So I take it you really don't understand where or how a bass trap is used. Am I right in assuming that? What a bass trap will do is make the inside of your room sound better by lessening room modes. What that means is... You use bass traps mainly in 90 degree corners. When sound is bouncing around your room it's either going to like the shape of your room, or dislike it. Your goal is to make the sound dislike the shape of your room, because when it likes your room it's going to find out exactly what frequencies will bounce around the easiest and then those frequencies will be louder than the rest. That's called a mode. The hardest of all the frequencies to stop from bouncing around and pissing you off like this is the lower frequencies because they're much longer than high frequencies. And the place the low frequencies are going to love the most and create modes is in the corners. So, what does this mean? It means that when you put your bass trap in the corner it's going to do it's best to make the low frequencies hate that corner, and hopefully in the end you won't have a room mode that supports that frequency.

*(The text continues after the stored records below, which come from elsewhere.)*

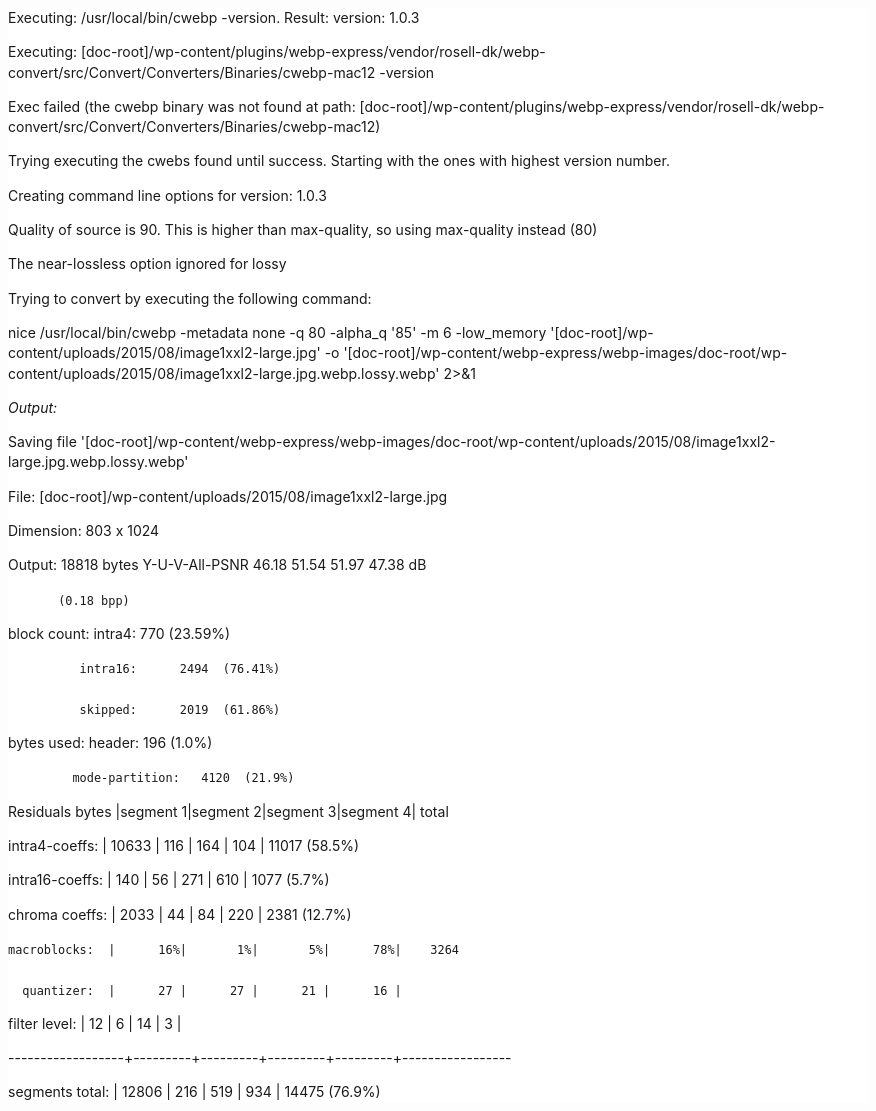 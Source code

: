 Executing: /usr/local/bin/cwebp -version. Result: version: 1.0.3

Executing: [doc-root]/wp-content/plugins/webp-express/vendor/rosell-dk/webp-convert/src/Convert/Converters/Binaries/cwebp-mac12 -version

Exec failed (the cwebp binary was not found at path: [doc-root]/wp-content/plugins/webp-express/vendor/rosell-dk/webp-convert/src/Convert/Converters/Binaries/cwebp-mac12)

Trying executing the cwebs found until success. Starting with the ones with highest version number.

Creating command line options for version: 1.0.3

Quality of source is 90. This is higher than max-quality, so using max-quality instead (80)

The near-lossless option ignored for lossy

Trying to convert by executing the following command:

nice /usr/local/bin/cwebp -metadata none -q 80 -alpha_q '85' -m 6 -low_memory '[doc-root]/wp-content/uploads/2015/08/image1xxl2-large.jpg' -o '[doc-root]/wp-content/webp-express/webp-images/doc-root/wp-content/uploads/2015/08/image1xxl2-large.jpg.webp.lossy.webp' 2>&1


*Output:* 

Saving file '[doc-root]/wp-content/webp-express/webp-images/doc-root/wp-content/uploads/2015/08/image1xxl2-large.jpg.webp.lossy.webp'

File:      [doc-root]/wp-content/uploads/2015/08/image1xxl2-large.jpg

Dimension: 803 x 1024

Output:    18818 bytes Y-U-V-All-PSNR 46.18 51.54 51.97   47.38 dB

           (0.18 bpp)

block count:  intra4:        770  (23.59%)

              intra16:      2494  (76.41%)

              skipped:      2019  (61.86%)

bytes used:  header:            196  (1.0%)

             mode-partition:   4120  (21.9%)

 Residuals bytes  |segment 1|segment 2|segment 3|segment 4|  total

  intra4-coeffs:  |   10633 |     116 |     164 |     104 |   11017  (58.5%)

 intra16-coeffs:  |     140 |      56 |     271 |     610 |    1077  (5.7%)

  chroma coeffs:  |    2033 |      44 |      84 |     220 |    2381  (12.7%)

    macroblocks:  |      16%|       1%|       5%|      78%|    3264

      quantizer:  |      27 |      27 |      21 |      16 |

   filter level:  |      12 |       6 |      14 |       3 |

------------------+---------+---------+---------+---------+-----------------

 segments total:  |   12806 |     216 |     519 |     934 |   14475  (76.9%)

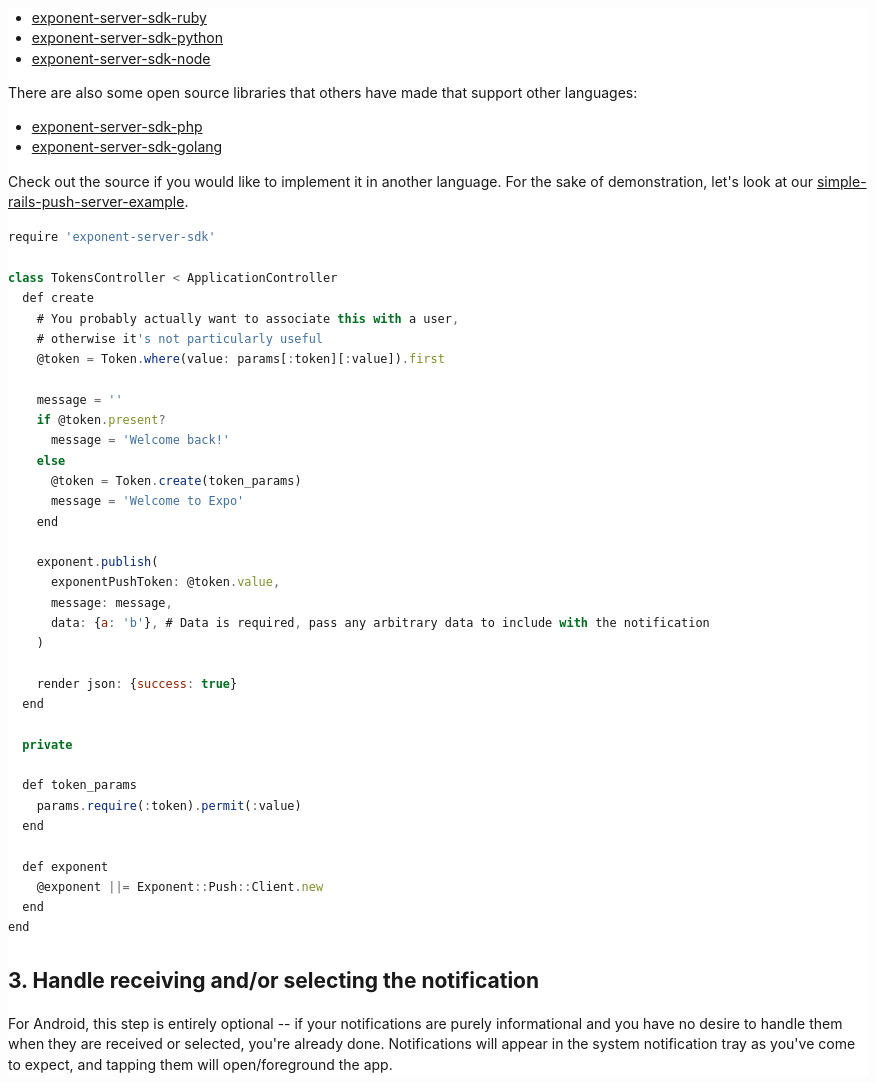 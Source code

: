-   [exponent-server-sdk-ruby](https://github.com/exponent/exponent-server-sdk-ruby)
-   [exponent-server-sdk-python](https://github.com/exponent/exponent-server-sdk-python)
-   [exponent-server-sdk-node](https://github.com/exponent/exponent-server-sdk-node)

There are also some open source libraries that others have made that support other languages:
-   [exponent-server-sdk-php](https://github.com/Alymosul/exponent-server-sdk-php)
-   [exponent-server-sdk-golang](https://github.com/oliveroneill/exponent-server-sdk-golang)

Check out the source if you would like to implement it in another language. For the sake of demonstration, let's look at our [simple-rails-push-server-example](https://github.com/exponent/simple-rails-push-server-example).

```javascript
require 'exponent-server-sdk'

class TokensController < ApplicationController
  def create
    # You probably actually want to associate this with a user,
    # otherwise it's not particularly useful
    @token = Token.where(value: params[:token][:value]).first

    message = ''
    if @token.present?
      message = 'Welcome back!'
    else
      @token = Token.create(token_params)
      message = 'Welcome to Expo'
    end

    exponent.publish(
      exponentPushToken: @token.value,
      message: message,
      data: {a: 'b'}, # Data is required, pass any arbitrary data to include with the notification
    )

    render json: {success: true}
  end

  private

  def token_params
    params.require(:token).permit(:value)
  end

  def exponent
    @exponent ||= Exponent::Push::Client.new
  end
end
```

## 3. Handle receiving and/or selecting the notification

For Android, this step is entirely optional -- if your notifications are purely informational and you have no desire to handle them when they are received or selected, you're already done. Notifications will appear in the system notification tray as you've come to expect, and tapping them will open/foreground the app.
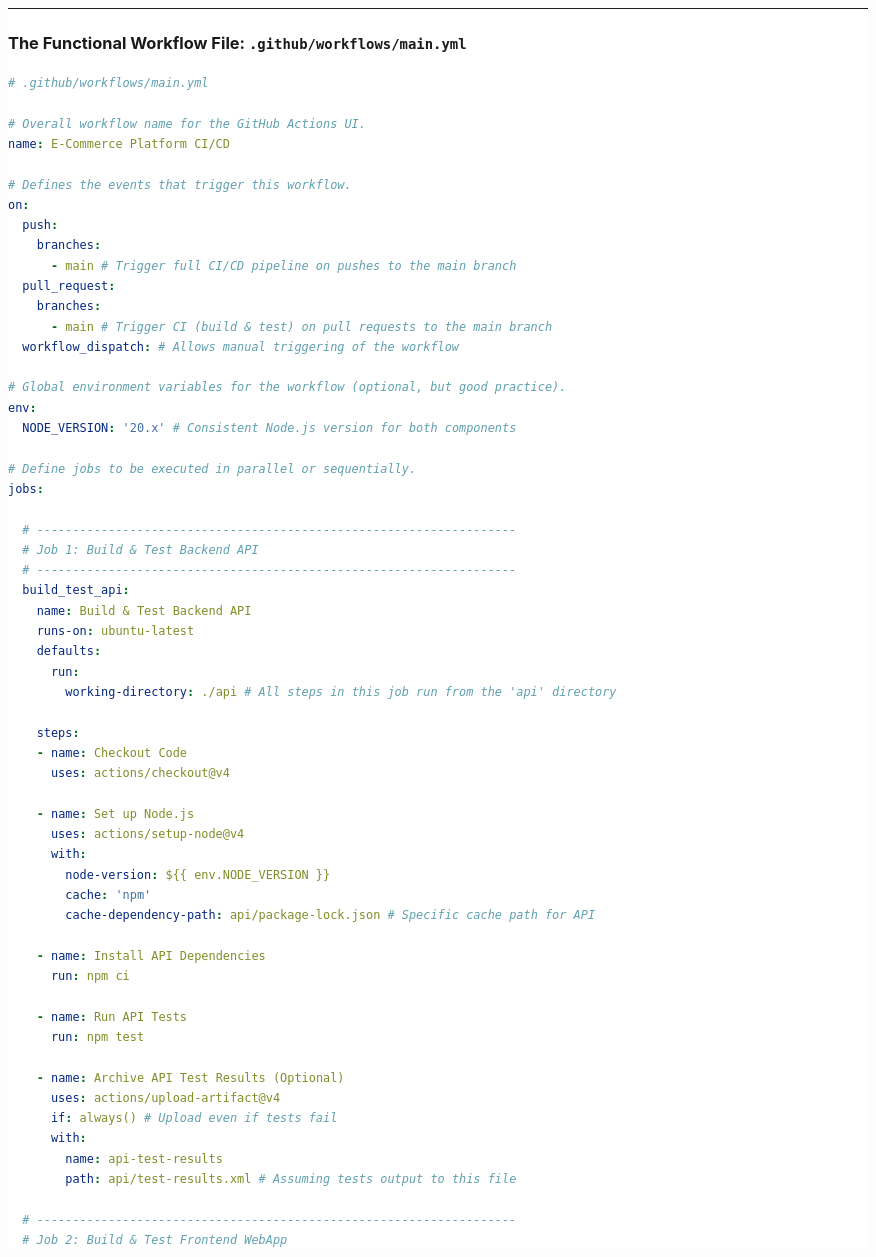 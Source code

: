 -----

### **The Functional Workflow File: `.github/workflows/main.yml`**

```yaml
# .github/workflows/main.yml

# Overall workflow name for the GitHub Actions UI.
name: E-Commerce Platform CI/CD

# Defines the events that trigger this workflow.
on:
  push:
    branches:
      - main # Trigger full CI/CD pipeline on pushes to the main branch
  pull_request:
    branches:
      - main # Trigger CI (build & test) on pull requests to the main branch
  workflow_dispatch: # Allows manual triggering of the workflow

# Global environment variables for the workflow (optional, but good practice).
env:
  NODE_VERSION: '20.x' # Consistent Node.js version for both components

# Define jobs to be executed in parallel or sequentially.
jobs:

  # -------------------------------------------------------------------
  # Job 1: Build & Test Backend API
  # -------------------------------------------------------------------
  build_test_api:
    name: Build & Test Backend API
    runs-on: ubuntu-latest
    defaults:
      run:
        working-directory: ./api # All steps in this job run from the 'api' directory

    steps:
    - name: Checkout Code
      uses: actions/checkout@v4

    - name: Set up Node.js
      uses: actions/setup-node@v4
      with:
        node-version: ${{ env.NODE_VERSION }}
        cache: 'npm'
        cache-dependency-path: api/package-lock.json # Specific cache path for API

    - name: Install API Dependencies
      run: npm ci

    - name: Run API Tests
      run: npm test

    - name: Archive API Test Results (Optional)
      uses: actions/upload-artifact@v4
      if: always() # Upload even if tests fail
      with:
        name: api-test-results
        path: api/test-results.xml # Assuming tests output to this file

  # -------------------------------------------------------------------
  # Job 2: Build & Test Frontend WebApp
```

What does this do for you? Say you're listening to the bass player from your control room. Say you're trying to mix his bass into the rest of the music. You're listening, and adjusting his volume, and it sounds great. Then you take it to your car, start listening, and the first thing you say is "Where's the bass?!" The reason you don't hear the bass is because when you were listening in your control room it had a room mode that made those bass frequencies seem louder than they really were. So when you using your ears and adjusting the volume of the bass you were turning it down, and more than you should have. If you had bass traps, and other foam to help, you would have been able to mix it properly.
The same goes for the room that you're micing the bass. If you're running direct ignore this... If the room that the bass amp is in has no bass traps, the room is going to color the sound. And when you mic the amp, you're going to be micing more than just the sound coming out of the speaker, you're going to be picking up those spikes in the volume created by the room.
Just remember, you're more or less trying to take the room out of the equation.